La chronique du livre par l' écrivain Denis Montebello que nous remercions chaleureusement!

Il suffit qu'un grand-père emmène son petit-fils aux champignons, lui en apprenne les noms, lui montre aussi comment reconnaître, aux traces qu'ils laissent, les animaux, pour que les souvenirs affleurent. Pour que la Moselle se remette à couler, et nos larmes.
Surtout quand on cueille, dans sa lecture, une phrase comme celle-ci (page74) :
«Novembre est gris des façades jusqu'au ciel, et la Moselle même n'a plus de couleurs. Sous les ponts, elle coule avec une lenteur d'huile, on dirait des larmes. »
On passe par la Lorraine, dans CONNEMARA, le nouveau roman de Nicolas Mathieu. On y revient, comme Hélène, ou on y reste, comme Christophe, et quand celle-ci rencontre celui-là, c'est forcément à Épinal, mais avec d'autres images que celles qui ont fait la renommée, sinon la fortune, de cette cité vosgienne.

Les images sont des passantes, on l'a dit. Georges Didi-Huberman, magnifiquement. Ce sont des passe-murailles. Des symptômes. Des fantômes. Je ne parle pas seulement des noms qui me reviennent, des Poirot ou Marchal que j'ai pu connaître, des Kieffer ou des Trombini, des Müller ou des Scandella, de Golbey que je reconnais dans Cornécourt, à son usine à papier norvégienne, à son odeur d'oeuf pourri, des quartiers comme le Saut-le-Cerf, Poissompré où il y avait déjà la patinoire, de la rue où les Brassard ont leur belle maison, des Murmures où j'entends des Soupirs, des tofailles qu'on mangeait sans le savoir, du pâté lorrain du dimanche ou de la tarte aux mirabelles, mais aussi d'allers, avec notre « transfuge de classe », du bel aujourd'hui aux tristes « années sépia ». Et retours à la galerie désertée, aux centres-villes qui se vident au profit de la périphérie.

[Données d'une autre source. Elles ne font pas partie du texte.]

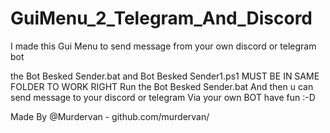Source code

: # GuiMenu_2_Telegram_And_Discord
I made this Gui Menu to send message from your own discord or telegram bot 

the Bot Besked Sender.bat and Bot Besked Sender1.ps1 MUST BE IN SAME FOLDER TO WORK RIGHT
Run the Bot Besked Sender.bat And then u can send message to your discord or telegram Via your own BOT
have fun :-D

Made By @Murdervan - github.com/murdervan/
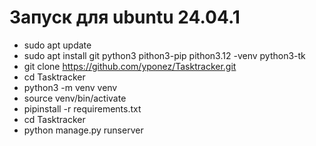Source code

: # Запуск для ubuntu 24.04.1

- sudo apt update
- sudo apt install git python3 pithon3-pip pithon3.12 -venv python3-tk
- git clone https://github.com/yponez/Tasktracker.git
- cd Tasktracker
- python3 -m venv venv
- source venv/bin/activate
- pipinstall -r requirements.txt
- cd Tasktracker
- python manage.py runserver
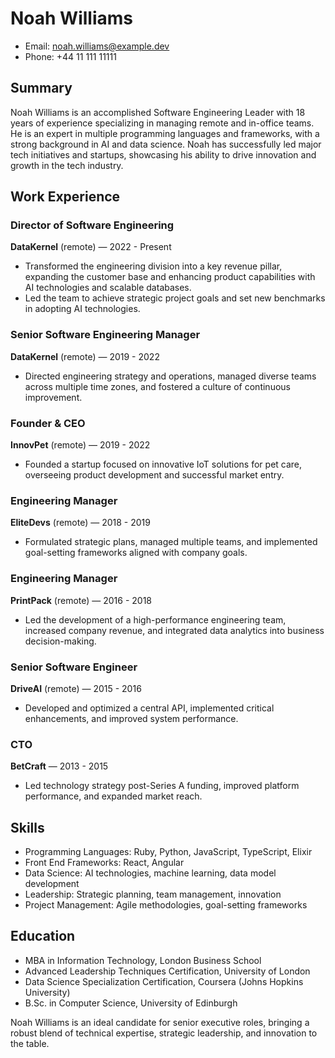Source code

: # Noah Williams
- Email: noah.williams@example.dev
- Phone: +44 11 111 11111

## Summary
Noah Williams is an accomplished Software Engineering Leader with 18 years of experience specializing in managing remote and in-office teams. He is an expert in multiple programming languages and frameworks, with a strong background in AI and data science. Noah has successfully led major tech initiatives and startups, showcasing his ability to drive innovation and growth in the tech industry.

## Work Experience

### Director of Software Engineering
**DataKernel** (remote) — 2022 - Present
- Transformed the engineering division into a key revenue pillar, expanding the customer base and enhancing product capabilities with AI technologies and scalable databases.
- Led the team to achieve strategic project goals and set new benchmarks in adopting AI technologies.

### Senior Software Engineering Manager
**DataKernel** (remote) — 2019 - 2022
- Directed engineering strategy and operations, managed diverse teams across multiple time zones, and fostered a culture of continuous improvement.

### Founder & CEO
**InnovPet** (remote) — 2019 - 2022
- Founded a startup focused on innovative IoT solutions for pet care, overseeing product development and successful market entry.

### Engineering Manager
**EliteDevs** (remote) — 2018 - 2019
- Formulated strategic plans, managed multiple teams, and implemented goal-setting frameworks aligned with company goals.

### Engineering Manager
**PrintPack** (remote) — 2016 - 2018
- Led the development of a high-performance engineering team, increased company revenue, and integrated data analytics into business decision-making.

### Senior Software Engineer
**DriveAI** (remote) — 2015 - 2016
- Developed and optimized a central API, implemented critical enhancements, and improved system performance.

### CTO
**BetCraft** — 2013 - 2015
- Led technology strategy post-Series A funding, improved platform performance, and expanded market reach.

## Skills
- Programming Languages: Ruby, Python, JavaScript, TypeScript, Elixir
- Front End Frameworks: React, Angular
- Data Science: AI technologies, machine learning, data model development
- Leadership: Strategic planning, team management, innovation
- Project Management: Agile methodologies, goal-setting frameworks

## Education
- MBA in Information Technology, London Business School
- Advanced Leadership Techniques Certification, University of London
- Data Science Specialization Certification, Coursera (Johns Hopkins University)
- B.Sc. in Computer Science, University of Edinburgh

Noah Williams is an ideal candidate for senior executive roles, bringing a robust blend of technical expertise, strategic leadership, and innovation to the table.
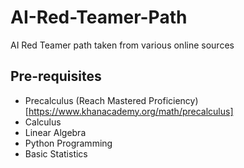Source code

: # AI-Red-Teamer-Path
AI Red Teamer path taken from various online sources

## Pre-requisites
 - Precalculus (Reach Mastered Proficiency)[https://www.khanacademy.org/math/precalculus]
 - Calculus
 - Linear Algebra
 - Python Programming
 - Basic Statistics
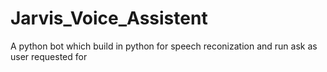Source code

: # Jarvis_Voice_Assistent
 A python bot which build in python for speech reconization and run ask as user requested for
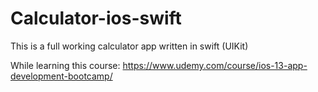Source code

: # Calculator-ios-swift
This is a full working calculator app written in swift (UIKit)

While learning this course: https://www.udemy.com/course/ios-13-app-development-bootcamp/
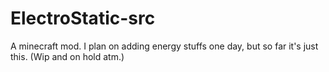 # ElectroStatic-src
A minecraft mod. I plan on adding energy stuffs one day, but so far it's just this.
(Wip and on hold atm.)
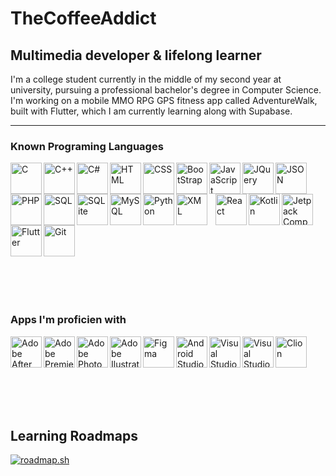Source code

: # TheCoffeeAddict

## Multimedia developer & lifelong learner

I'm a college student currently in the middle of my second year at university, pursuing a professional bachelor's degree in Computer Science. I'm working on a mobile MMO RPG GPS fitness app called AdventureWalk, built with Flutter, which I am currently learning along with Supabase.

---

### Known Programing Languages

<img align="left" alt="C" width="50px" style="padding-right:10px, padding-top:10px;" src="https://cdn.jsdelivr.net/gh/devicons/devicon@latest/icons/c/c-original.svg" />
<img align="left" alt="C++" width="50px" style="padding-right:10px, padding-top:10px;" src="https://cdn.jsdelivr.net/gh/devicons/devicon@latest/icons/cplusplus/cplusplus-original.svg" />
<img align="left" alt="C#" width="50px" style="padding-right:10px, padding-top:10px;" src="https://cdn.jsdelivr.net/gh/devicons/devicon@latest/icons/csharp/csharp-original.svg" />
<img align="left" alt="HTML" width="50px" style="padding-right:10px, padding-top:10px;" src="https://cdn.jsdelivr.net/gh/devicons/devicon@latest/icons/html5/html5-original.svg" />      
<img align="left" alt="CSS" width="50px" style="padding-right:10px, padding-top:10px;" src="https://cdn.jsdelivr.net/gh/devicons/devicon@latest/icons/css3/css3-original.svg" />  
<img align="left" alt="BootStrap" width="50px" style="padding-right:10px, padding-top:10px;" src="https://cdn.jsdelivr.net/gh/devicons/devicon@latest/icons/bootstrap/bootstrap-original.svg" />  
<img align="left" alt="JavaScript" width="50px" style="padding-right:10px, padding-top:10px;" src="https://cdn.jsdelivr.net/gh/devicons/devicon@latest/icons/javascript/javascript-plain.svg"  />  
<img align="left" alt="JQuery" width="50px" style="padding-right:10px, padding-top:10px;" src="https://cdn.jsdelivr.net/gh/devicons/devicon@latest/icons/jquery/jquery-plain-wordmark.svg" />  
<img align="left" alt="JSON" width="50px" style="padding-right:10px, padding-top:10px;" src="https://cdn.jsdelivr.net/gh/devicons/devicon@latest/icons/json/json-plain.svg" />  
<img align="left" alt="PHP" width="50px" style="padding-right:10px, padding-top:10px;" src="https://cdn.jsdelivr.net/gh/devicons/devicon@latest/icons/php/php-original.svg" />  
<img align="left" alt="SQL" width="50px" style="padding-right:10px, padding-top:10px;" src="https://cdn.jsdelivr.net/gh/devicons/devicon@latest/icons/sqldeveloper/sqldeveloper-plain.svg" />  
<img align="left" alt="SQLite" width="50px" style="padding-right:10px, padding-top:10px;" src="https://cdn.jsdelivr.net/gh/devicons/devicon@latest/icons/sqlite/sqlite-original.svg" />  
<img align="left" alt="MySQL" width="50px" style="padding-right:10px, padding-top:10px;" src="https://cdn.jsdelivr.net/gh/devicons/devicon@latest/icons/mysql/mysql-original-wordmark.svg" />  
<img align="left" alt="Python" width="50px" style="padding-right:10px, padding-top:10px;" src="https://cdn.jsdelivr.net/gh/devicons/devicon@latest/icons/python/python-original.svg" />  
<img align="left" alt="XML" width="50px" style="padding-right:10px;" src="https://cdn.jsdelivr.net/gh/devicons/devicon@latest/icons/xml/xml-plain.svg" />  
<img align="left" alt="React" width="50px" style="padding-right:10px, padding-top:10px;" src="https://cdn.jsdelivr.net/gh/devicons/devicon@latest/icons/react/react-original.svg" />  
<img align="left" alt="Kotlin" width="50px" style="padding-right:10px, padding-top:10px;" src="https://cdn.jsdelivr.net/gh/devicons/devicon@latest/icons/kotlin/kotlin-original.svg" />  
<img align="left" alt="Jetpack Compose" width="50px" style="padding-right:10px, padding-top:10px;" src="https://cdn.jsdelivr.net/gh/devicons/devicon@latest/icons/jetpackcompose/jetpackcompose-original.svg" />  
<img align="left" alt="Flutter" width="50px" style="padding-right:10px, padding-top:10px;" src="https://cdn.jsdelivr.net/gh/devicons/devicon@latest/icons/flutter/flutter-original.svg" />
<img align="left" alt="Git" width="50px" style="padding-right:10px, padding-top:10px;" src="https://cdn.jsdelivr.net/gh/devicons/devicon@latest/icons/git/git-original.svg" />

<div style="clear: both;"></div>
<br />
<br />
<br />
<br />

### Apps I'm proficien with

<img align="left" alt="Adobe After Effects" width="50px" style="padding-right:10px, padding-top:10px;" src="https://cdn.jsdelivr.net/gh/devicons/devicon@latest/icons/aftereffects/aftereffects-original.svg" />
<img align="left" alt="Adobe Premiere Pro" width="50px" style="padding-right:10px, padding-top:10px;" src="https://cdn.jsdelivr.net/gh/devicons/devicon@latest/icons/premierepro/premierepro-original.svg" />
<img align="left" alt="Adobe PhotoShop" width="50px" style="padding-right:10px, padding-top:10px;" src="https://cdn.jsdelivr.net/gh/devicons/devicon@latest/icons/photoshop/photoshop-original.svg" />
<img align="left" alt="Adobe Ilustrator" width="50px" style="padding-right:10px, padding-top:10px;" src="https://cdn.jsdelivr.net/gh/devicons/devicon@latest/icons/illustrator/illustrator-line.svg" />
<img align="left" alt="Figma" width="50px" style="padding-right:10px, padding-top:10px;" src="https://cdn.jsdelivr.net/gh/devicons/devicon@latest/icons/figma/figma-original.svg" />
<img align="left" alt="Android Studio" width="50px" style="padding-right:10px, padding-top:10px;" src="https://cdn.jsdelivr.net/gh/devicons/devicon@latest/icons/androidstudio/androidstudio-original.svg" />
<img align="left" alt="Visual Studio" width="50px" style="padding-right:10px, padding-top:10px;" src="https://cdn.jsdelivr.net/gh/devicons/devicon@latest/icons/visualstudio/visualstudio-original.svg" />
<img align="left" alt="Visual Studio Code" width="50px" style="padding-right:10px, padding-top:10px;" src="https://cdn.jsdelivr.net/gh/devicons/devicon@latest/icons/vscode/vscode-original.svg" />
<img align="left" alt="Clion" width="50px" style="padding-right:10px, padding-top:10px;" src="https://cdn.jsdelivr.net/gh/devicons/devicon@latest/icons/clion/clion-original.svg" />


<div style="clear: both;"></div>
<br />
<br />
<br />
<br />

## Learning Roadmaps
[![roadmap.sh](https://roadmap.sh/card/tall/6786295c7dbe4fb0266b0ce1?variant=dark)](https://roadmap.sh)
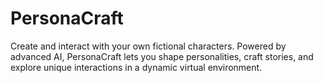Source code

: # PersonaCraft
Create and interact with your own fictional characters. Powered by advanced AI, PersonaCraft lets you shape personalities, craft stories, and explore unique interactions in a dynamic virtual environment.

Et de ceux qui, dans le considérable open space de leur cabinet de consulting, accompagnent, hâtent quand il le faut, « à l'aide de quelques verbes du premier groupe » et en multipliant les « anglicismes prophétiques », l'invention d'une région. Le passage de la Lorraine au Grand Est. Qu'ils peuvent remercier. Avec des rimes riches. Tant pis pour les pauvres que ça enfonce dans la misère ou pousse vers les marges. Tant pis pour les centres-villes en déshérence et tant mieux pour les centres commerciaux qui prospèrent.

Il y a le centre, l'épicentre comme disent ceux qui voudraient bien chanter à nouveau Le commerce à Épinal c'est génial, un tube des années quatre-vingt mais moins connu que Connemara, et que plus personne n'oserait reprendre, même pour un mariage ou dans un karaoké, qui peut croire à ça, qu'un nom peut arrêter l'hémorragie, empêcher que les centres-villes ne se vident au profit des zones d'activités. Des zones pavillonnaires qui champignonnent sur le pourtour.

Qui peut croire que ça reviendra, les Trente Glorieuses ou nos années sépia ? Qui, en dehors d'Hélène quand elle pense au début, en rencontrant Christophe, retrouver sa jeunesse ?

Mais je ne veux pas raconter la suite, spoiler un roman remarquablement écrit, dans un style à la fois flaubertien et cinématographique, avec des techniques que Nicolas Mathieu maîtrise parfaitement, avec aussi ce qui crève l'écran, ce qui en sort pour nous toucher en plein cœur. Un roman mérovingien -au sens proustien du terme-, et à la pointe de l'époque. Avec des trouvailles à chaque page, des inventions qui ne plairont pas seulement aux chasseurs de champignons, aux collecteurs de traces, des cueillettes qui feront notre lecture miraculeuse. Notre présent réminiscent et terriblement jouissif.